La policía conjeturó que se trataba de una ineficaz venganza. A fines de octubre de 1990 hurtaron de la catedral de Catamarca, en el noroeste argentino, el corazón de fray Mamerto Esquiu, célebre orador sagrado del siglo XIX que estaba a punto de ser beatificado por el Vaticano. El corazón reapareció intacto a los pocos días, cuando el obispo de Catamarca se aprestaba a pagar un rescate.
Quien mas aportes hizo a la epidemia de necrofilia fue el presidente Carlos Menem, quizá porque fue también el que sacó más provecho de ella. En octubre de 1989, cuando su plan económico parecía a punto de naufragar, ordenó que se repatriaran las cenizas de Juan Manuel de Rosas, que yacía exiliado desde 1877 en el cementerio de Southampton.
Entre noviembre y diciembre de 1989, el Congreso y algunos municipios peronistas, afanosos por imitar a Menem, fueron inundados de proyectos para trasladar tumbas de personajes diversos de una ciudad a otra. El autor del himno nacional, Vicente López y Planes, fue llevado a la ciudad de Vicente López.
Los restos del maestro William Morris fueron embarcados hacia el pueblo de William Morris y los del filósofo Alejandro Korn a, previsiblemente, la estación ferroviaria de Alejandro Korn. Algunos de esos viajes póstumos se frustraron antes de las exhumaciones, pero los que se concretaron fueron decenas.
Uno de los últimos fue Juan Bautista Alberdi, un tucamano que escribió la Constitución Nacional de 1853 y cuyas reflexiones sobre la justicia son uno de los mas sólidos monumentos intelectuales de América Latina.

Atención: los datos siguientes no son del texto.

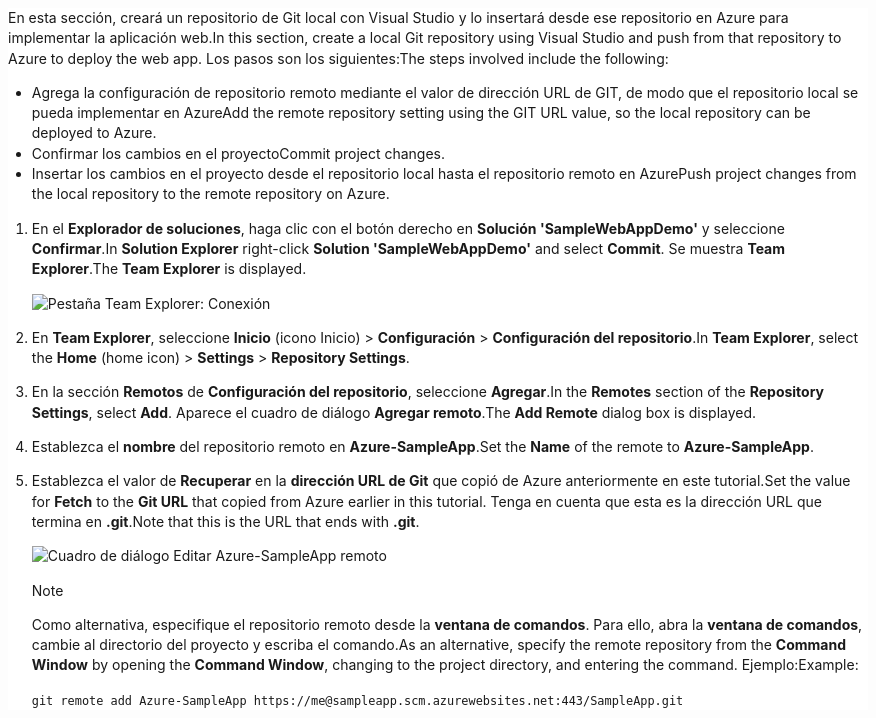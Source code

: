 <span data-ttu-id="8b0c4-170">En esta sección, creará un repositorio de Git local con Visual Studio y lo insertará desde ese repositorio en Azure para implementar la aplicación web.</span><span class="sxs-lookup"><span data-stu-id="8b0c4-170">In this section, create a local Git repository using Visual Studio and push from that repository to Azure to deploy the web app.</span></span> <span data-ttu-id="8b0c4-171">Los pasos son los siguientes:</span><span class="sxs-lookup"><span data-stu-id="8b0c4-171">The steps involved include the following:</span></span>

* <span data-ttu-id="8b0c4-172">Agrega la configuración de repositorio remoto mediante el valor de dirección URL de GIT, de modo que el repositorio local se pueda implementar en Azure</span><span class="sxs-lookup"><span data-stu-id="8b0c4-172">Add the remote repository setting using the GIT URL value, so the local repository can be deployed to Azure.</span></span>
* <span data-ttu-id="8b0c4-173">Confirmar los cambios en el proyecto</span><span class="sxs-lookup"><span data-stu-id="8b0c4-173">Commit project changes.</span></span>
* <span data-ttu-id="8b0c4-174">Insertar los cambios en el proyecto desde el repositorio local hasta el repositorio remoto en Azure</span><span class="sxs-lookup"><span data-stu-id="8b0c4-174">Push project changes from the local repository to the remote repository on Azure.</span></span>

1. <span data-ttu-id="8b0c4-175">En el **Explorador de soluciones**, haga clic con el botón derecho en **Solución 'SampleWebAppDemo'** y seleccione **Confirmar**.</span><span class="sxs-lookup"><span data-stu-id="8b0c4-175">In **Solution Explorer** right-click **Solution 'SampleWebAppDemo'** and select **Commit**.</span></span> <span data-ttu-id="8b0c4-176">Se muestra **Team Explorer**.</span><span class="sxs-lookup"><span data-stu-id="8b0c4-176">The **Team Explorer** is displayed.</span></span>

   ![Pestaña Team Explorer: Conexión](azure-continuous-deployment/_static/10-team-explorer.png)

1. <span data-ttu-id="8b0c4-178">En **Team Explorer**, seleccione **Inicio** (icono Inicio) > **Configuración** > **Configuración del repositorio**.</span><span class="sxs-lookup"><span data-stu-id="8b0c4-178">In **Team Explorer**, select the **Home** (home icon) > **Settings** > **Repository Settings**.</span></span>

1. <span data-ttu-id="8b0c4-179">En la sección **Remotos** de **Configuración del repositorio**, seleccione **Agregar**.</span><span class="sxs-lookup"><span data-stu-id="8b0c4-179">In the **Remotes** section of the **Repository Settings**, select **Add**.</span></span> <span data-ttu-id="8b0c4-180">Aparece el cuadro de diálogo **Agregar remoto**.</span><span class="sxs-lookup"><span data-stu-id="8b0c4-180">The **Add Remote** dialog box is displayed.</span></span>

1. <span data-ttu-id="8b0c4-181">Establezca el **nombre** del repositorio remoto en **Azure-SampleApp**.</span><span class="sxs-lookup"><span data-stu-id="8b0c4-181">Set the **Name** of the remote to **Azure-SampleApp**.</span></span>

1. <span data-ttu-id="8b0c4-182">Establezca el valor de **Recuperar** en la **dirección URL de Git** que copió de Azure anteriormente en este tutorial.</span><span class="sxs-lookup"><span data-stu-id="8b0c4-182">Set the value for **Fetch** to the **Git URL** that copied from Azure earlier in this tutorial.</span></span> <span data-ttu-id="8b0c4-183">Tenga en cuenta que esta es la dirección URL que termina en **.git**.</span><span class="sxs-lookup"><span data-stu-id="8b0c4-183">Note that this is the URL that ends with **.git**.</span></span>

   ![Cuadro de diálogo Editar Azure-SampleApp remoto](azure-continuous-deployment/_static/11-add-remote.png)

   > [!NOTE]
   > <span data-ttu-id="8b0c4-185">Como alternativa, especifique el repositorio remoto desde la **ventana de comandos**. Para ello, abra la **ventana de comandos**, cambie al directorio del proyecto y escriba el comando.</span><span class="sxs-lookup"><span data-stu-id="8b0c4-185">As an alternative, specify the remote repository from the **Command Window** by opening the **Command Window**, changing to the project directory, and entering the command.</span></span> <span data-ttu-id="8b0c4-186">Ejemplo:</span><span class="sxs-lookup"><span data-stu-id="8b0c4-186">Example:</span></span>
   >
   > `git remote add Azure-SampleApp https://me@sampleapp.scm.azurewebsites.net:443/SampleApp.git`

El 4 de septiembre de 1991, en vísperas de las reñidas elecciones para gobernador de Tucumán, en las que competían el general Domingo Bussi y el cantante popular Palito Ortega, Menem viajó a Tucumán con los restos de Alberdi en el avión presidencial. Ese simple gesto inclinó la balanza a favor de Ortega, que hasta entonces perdía por un margen de cinco puntos. No es fácil explicar las raíces de tanta pasión hipnótica por la muerte. Tal como sucede con el tango -la melodía nacional- el polen de la necrofilia tiñe de melancolía el aire. ``Necrofilia significa autodestrucción'', sentencian los psicoanalistas de Buenos Aires. ``En esas pulsiones de muerte que van y vienen por la historia argentina como un estribillo, puede leerse la voluntad de no ser: no ser persona, no ser país, no abandonarse a la felicidad. Mucha gente ha sucumbido a la apatía, como si se sintiera fuera del tiempo''.